It started a couple of years ago, with a couple of nasty breakups. Instead of going back into the dating world, Roxy Horror and Bitchie Valens — those are their rink names — sat around with Ben & Jerry and reality TV, and stumbled across the 2006 A&E production “Rollergirls,” which followed the women of the roller derby team in Austin, Texas. They hooked up with a third friend, who you can call Foxy Four-Stroke, and decided to start a roller derby league in Columbia. They were looking for exercise, entertainment and friendship — a combination that solo sports such as kickboxing and yoga didn’t give them.  

On Jan. 4, 2007, Roxy and Bitchie and Foxy gathered 20 friends and friends-of-friends at Columbia’s Empire Roller Rink for the first practice of what was then called the Destruction Junction Derby Dames, later shortened to CoMo Derby Dames. As word got out, more and more women started showing up. And not just here, but everywhere around the country, sparking a revival in a sport that refuses to be laughed at.

Say “roller derby” and lots of people imagine butch women with tattoos and piercings who get in bar fights and work crappy, low-wage jobs. Or they remember a tricked-out Raquel Welch in the 1972 cult film “Kansas City Bombers.” Slashing fingernails, flying fannies, hair-pulling, skate-tripping and skin. Lots of skin. Think mud-wrestling without the mud.

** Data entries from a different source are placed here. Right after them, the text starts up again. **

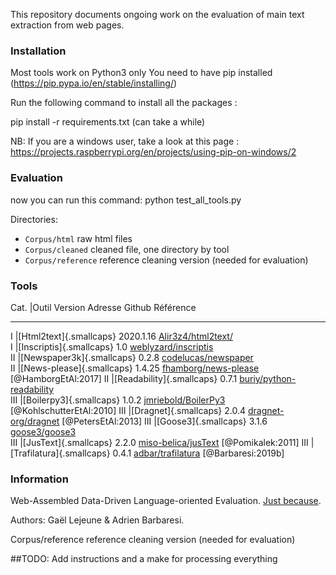 
This repository documents ongoing work on the evaluation of main text extraction from web pages.


### Installation


Most tools work on Python3 only
You need to have pip installed (https://pip.pypa.io/en/stable/installing/)

Run the following command to install all the packages :

pip install -r requirements.txt
(can take a while)

NB: If you are a windows user, take a look at this page : https://projects.raspberrypi.org/en/projects/using-pip-on-windows/2


### Evaluation

now you can run this command:
python test_all_tools.py


Directories:

* `Corpus/html`	 	raw html files
* `Corpus/cleaned`	cleaned file, one directory by tool
* `Corpus/reference`	reference cleaning version (needed for evaluation)

### Tools
  Cat.   |Outil                       Version     Adresse Github                                                            Référence
  ------ --------------------------- ----------- ------------------------------------------------------------------------- --------------------------
  I      |[Html2text]{.smallcaps}     2020.1.16   [Alir3z4/html2text/](https://github.com/Alir3z4/html2text/)               
  I      |[Inscriptis]{.smallcaps}    1.0         [weblyzard/inscriptis](https://github.com/weblyzard/inscriptis)           
  II     |[Newspaper3k]{.smallcaps}   0.2.8       [codelucas/newspaper](https://github.com/codelucas/newspaper)             
  II     |[News-please]{.smallcaps}   1.4.25      [fhamborg/news-please](https://github.com/fhamborg/news-please)           [@HamborgEtAl:2017]
  II     |[Readability]{.smallcaps}   0.7.1       [buriy/python-readability](https://github.com/buriy/python-readability)   
  III    |[Boilerpy3]{.smallcaps}     1.0.2       [jmriebold/BoilerPy3](https://github.com/jmriebold/BoilerPy3)             [@KohlschutterEtAl:2010]
  III    |[Dragnet]{.smallcaps}       2.0.4       [dragnet-org/dragnet](https://github.com/dragnet-org/dragnet)             [@PetersEtAl:2013]
  III    |[Goose3]{.smallcaps}        3.1.6       [goose3/goose3](https://github.com/goose3/goose3)                         
  III    |[JusText]{.smallcaps}       2.2.0       [miso-belica/jusText](https://github.com/miso-belica/jusText)             [@Pomikalek:2011]
  III    |[Trafilatura]{.smallcaps}   0.4.1       [adbar/trafilatura](https://github.com/adbar/trafilatura)                 [@Barbaresi:2019b]


### Information

Web-Assembled Data-Driven Language-oriented Evaluation. [Just because](https://en.wikipedia.org/wiki/Chris_Waddle).

Authors: Gaël Lejeune & Adrien Barbaresi.

  Corpus/reference	reference cleaning version (needed for evaluation)

##TODO: Add instructions and a make for processing everything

It wasn’t always so. In 1922, a roller derby just meant a long race on skates. By the Great Depression, roller derby became a form of entertainment led by failed film publicist Leo Seltzer. Weird marathons were the craze, and Seltzer formed the Transcontinental Roller Derby, an event featuring 50 people roller-skating on a track for more than 3,000 miles. Seltzer began to notice that collisions and wild pile-ups got the audience riled up. Thus the art of whipping, blocking, slamming, jamming and falling was born.

With the addition of physical contact, roller derby became both sport and spectacle.  It evolved into bouts between two teams of five, with points scored whenever a member of one team lapped a member of the other. Early television made roller derby a national phenomenon through the 1950s and ’60s. But by the ’70s, it had lost its novelty, and the audience was primarily the lower class; when advertisers realized those watching couldn’t afford what they were selling, sponsorship dried up and derby was cut from primetime. What little survived took on the salacious taint of World Wrestling Entertainment.

Then in 2000, a group of women in Austin started Bad Girl Good Woman Productions, a roller derby league that took the sport back to its roots and rebooted its popularity. The league started with four teams in 2002. By 2005 there were more than 50 teams. By mid-2006, there were 135.  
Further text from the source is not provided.